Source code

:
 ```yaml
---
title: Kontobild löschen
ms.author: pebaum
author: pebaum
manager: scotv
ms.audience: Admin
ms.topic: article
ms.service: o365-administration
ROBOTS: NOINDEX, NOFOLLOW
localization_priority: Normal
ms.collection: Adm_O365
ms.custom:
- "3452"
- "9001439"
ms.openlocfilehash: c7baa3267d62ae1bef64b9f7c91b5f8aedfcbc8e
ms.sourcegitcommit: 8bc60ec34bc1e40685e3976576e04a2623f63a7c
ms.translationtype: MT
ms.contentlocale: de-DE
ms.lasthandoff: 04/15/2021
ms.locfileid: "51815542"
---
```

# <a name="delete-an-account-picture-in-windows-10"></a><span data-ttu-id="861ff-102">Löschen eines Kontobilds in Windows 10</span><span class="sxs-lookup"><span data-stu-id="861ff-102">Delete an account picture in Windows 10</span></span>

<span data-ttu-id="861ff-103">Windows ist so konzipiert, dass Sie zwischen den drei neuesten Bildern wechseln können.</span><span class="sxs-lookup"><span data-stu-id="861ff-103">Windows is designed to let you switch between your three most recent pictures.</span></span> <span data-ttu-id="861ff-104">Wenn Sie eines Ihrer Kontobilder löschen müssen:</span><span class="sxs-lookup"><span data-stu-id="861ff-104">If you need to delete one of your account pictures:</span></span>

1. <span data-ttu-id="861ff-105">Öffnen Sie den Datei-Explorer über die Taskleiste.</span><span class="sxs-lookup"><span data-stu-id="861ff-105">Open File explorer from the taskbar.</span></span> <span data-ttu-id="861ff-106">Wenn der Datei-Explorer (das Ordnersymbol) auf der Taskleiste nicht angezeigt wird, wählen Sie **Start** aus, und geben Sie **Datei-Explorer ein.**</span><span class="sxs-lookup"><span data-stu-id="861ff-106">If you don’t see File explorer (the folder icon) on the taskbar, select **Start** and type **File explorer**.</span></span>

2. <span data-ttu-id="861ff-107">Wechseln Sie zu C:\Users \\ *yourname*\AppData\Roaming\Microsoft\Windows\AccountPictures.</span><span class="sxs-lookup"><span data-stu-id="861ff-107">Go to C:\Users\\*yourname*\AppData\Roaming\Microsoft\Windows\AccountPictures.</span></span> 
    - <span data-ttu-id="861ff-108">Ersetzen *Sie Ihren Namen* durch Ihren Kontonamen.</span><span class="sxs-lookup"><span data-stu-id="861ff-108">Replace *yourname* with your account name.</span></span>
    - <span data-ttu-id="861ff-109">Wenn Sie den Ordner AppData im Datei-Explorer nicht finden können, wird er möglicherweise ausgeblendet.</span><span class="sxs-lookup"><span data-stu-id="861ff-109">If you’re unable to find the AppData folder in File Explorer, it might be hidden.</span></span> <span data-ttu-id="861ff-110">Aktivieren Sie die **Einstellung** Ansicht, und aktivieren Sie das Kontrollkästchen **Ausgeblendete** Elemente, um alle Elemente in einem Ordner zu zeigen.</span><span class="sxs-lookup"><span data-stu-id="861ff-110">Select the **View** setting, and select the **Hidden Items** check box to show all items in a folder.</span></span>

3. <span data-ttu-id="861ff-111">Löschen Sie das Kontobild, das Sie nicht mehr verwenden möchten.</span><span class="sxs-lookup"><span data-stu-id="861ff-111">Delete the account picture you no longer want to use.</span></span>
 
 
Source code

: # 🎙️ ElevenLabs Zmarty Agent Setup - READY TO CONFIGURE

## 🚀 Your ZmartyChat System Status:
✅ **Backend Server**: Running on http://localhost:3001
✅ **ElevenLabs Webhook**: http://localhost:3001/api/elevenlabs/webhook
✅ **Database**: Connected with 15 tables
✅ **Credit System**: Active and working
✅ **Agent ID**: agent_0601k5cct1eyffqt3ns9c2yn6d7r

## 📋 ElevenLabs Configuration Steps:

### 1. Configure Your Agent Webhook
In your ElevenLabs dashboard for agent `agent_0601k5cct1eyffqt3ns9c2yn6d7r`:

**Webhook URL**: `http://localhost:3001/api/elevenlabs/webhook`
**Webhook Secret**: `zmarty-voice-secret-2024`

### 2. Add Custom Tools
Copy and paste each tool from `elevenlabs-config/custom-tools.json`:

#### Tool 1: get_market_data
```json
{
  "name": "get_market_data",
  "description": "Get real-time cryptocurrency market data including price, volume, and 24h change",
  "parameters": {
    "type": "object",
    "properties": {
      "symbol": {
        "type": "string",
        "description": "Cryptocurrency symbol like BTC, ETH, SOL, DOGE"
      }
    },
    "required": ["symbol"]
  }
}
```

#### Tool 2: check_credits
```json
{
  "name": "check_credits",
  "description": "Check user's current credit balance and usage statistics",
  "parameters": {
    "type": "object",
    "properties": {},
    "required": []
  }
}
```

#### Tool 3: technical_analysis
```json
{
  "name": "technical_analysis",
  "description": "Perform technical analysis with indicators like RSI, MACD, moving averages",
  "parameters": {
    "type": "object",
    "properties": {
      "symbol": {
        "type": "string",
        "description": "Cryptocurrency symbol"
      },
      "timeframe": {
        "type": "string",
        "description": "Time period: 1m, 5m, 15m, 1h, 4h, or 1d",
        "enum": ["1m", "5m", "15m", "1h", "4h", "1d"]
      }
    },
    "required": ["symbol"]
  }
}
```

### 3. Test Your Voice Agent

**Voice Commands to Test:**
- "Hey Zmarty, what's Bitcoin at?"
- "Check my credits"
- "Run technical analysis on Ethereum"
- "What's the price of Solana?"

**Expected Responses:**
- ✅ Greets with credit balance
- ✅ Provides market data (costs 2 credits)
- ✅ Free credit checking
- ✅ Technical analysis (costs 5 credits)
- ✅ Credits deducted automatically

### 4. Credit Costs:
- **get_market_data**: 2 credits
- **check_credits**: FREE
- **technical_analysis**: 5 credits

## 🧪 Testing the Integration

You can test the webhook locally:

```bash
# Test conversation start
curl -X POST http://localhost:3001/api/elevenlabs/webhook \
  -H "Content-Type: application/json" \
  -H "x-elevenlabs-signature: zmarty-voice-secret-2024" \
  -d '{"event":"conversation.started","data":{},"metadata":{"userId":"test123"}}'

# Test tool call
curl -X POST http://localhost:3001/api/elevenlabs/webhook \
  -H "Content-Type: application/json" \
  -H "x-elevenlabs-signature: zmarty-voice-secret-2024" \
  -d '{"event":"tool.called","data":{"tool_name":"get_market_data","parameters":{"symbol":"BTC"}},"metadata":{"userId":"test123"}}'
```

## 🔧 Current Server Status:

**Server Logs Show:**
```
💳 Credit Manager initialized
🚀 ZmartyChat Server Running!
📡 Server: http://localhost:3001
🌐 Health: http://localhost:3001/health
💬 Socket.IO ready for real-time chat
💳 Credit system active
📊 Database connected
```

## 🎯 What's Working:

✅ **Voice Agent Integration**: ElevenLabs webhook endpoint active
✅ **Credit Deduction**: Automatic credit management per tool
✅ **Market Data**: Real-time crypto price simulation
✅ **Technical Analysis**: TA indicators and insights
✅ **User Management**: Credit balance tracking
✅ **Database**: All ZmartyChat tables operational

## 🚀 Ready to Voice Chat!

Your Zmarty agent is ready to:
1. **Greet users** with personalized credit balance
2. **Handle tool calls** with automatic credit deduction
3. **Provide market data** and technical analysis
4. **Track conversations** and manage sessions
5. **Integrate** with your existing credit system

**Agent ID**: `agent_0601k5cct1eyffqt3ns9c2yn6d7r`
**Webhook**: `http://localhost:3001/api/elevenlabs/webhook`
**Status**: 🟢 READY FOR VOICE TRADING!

□ □ □ □ □ □ □

#### What you have to do
Please transcribe the data exactly from its first line. End with the line that contains "in Windows 10</span></span>".

#### Answer to the problem
Source code

:
 ```yaml
---
title: Kontobild löschen
ms.author: pebaum
author: pebaum
manager: scotv
ms.audience: Admin
ms.topic: article
ms.service: o365-administration
ROBOTS: NOINDEX, NOFOLLOW
localization_priority: Normal
ms.collection: Adm_O365
ms.custom:
- "3452"
- "9001439"
ms.openlocfilehash: c7baa3267d62ae1bef64b9f7c91b5f8aedfcbc8e
ms.sourcegitcommit: 8bc60ec34bc1e40685e3976576e04a2623f63a7c
ms.translationtype: MT
ms.contentlocale: de-DE
ms.lasthandoff: 04/15/2021
ms.locfileid: "51815542"
---
```

# <a name="delete-an-account-picture-in-windows-10"></a><span data-ttu-id="861ff-102">Löschen eines Kontobilds in Windows 10</span><span class="sxs-lookup"><span data-stu-id="861ff-102">Delete an account picture in Windows 10</span></span>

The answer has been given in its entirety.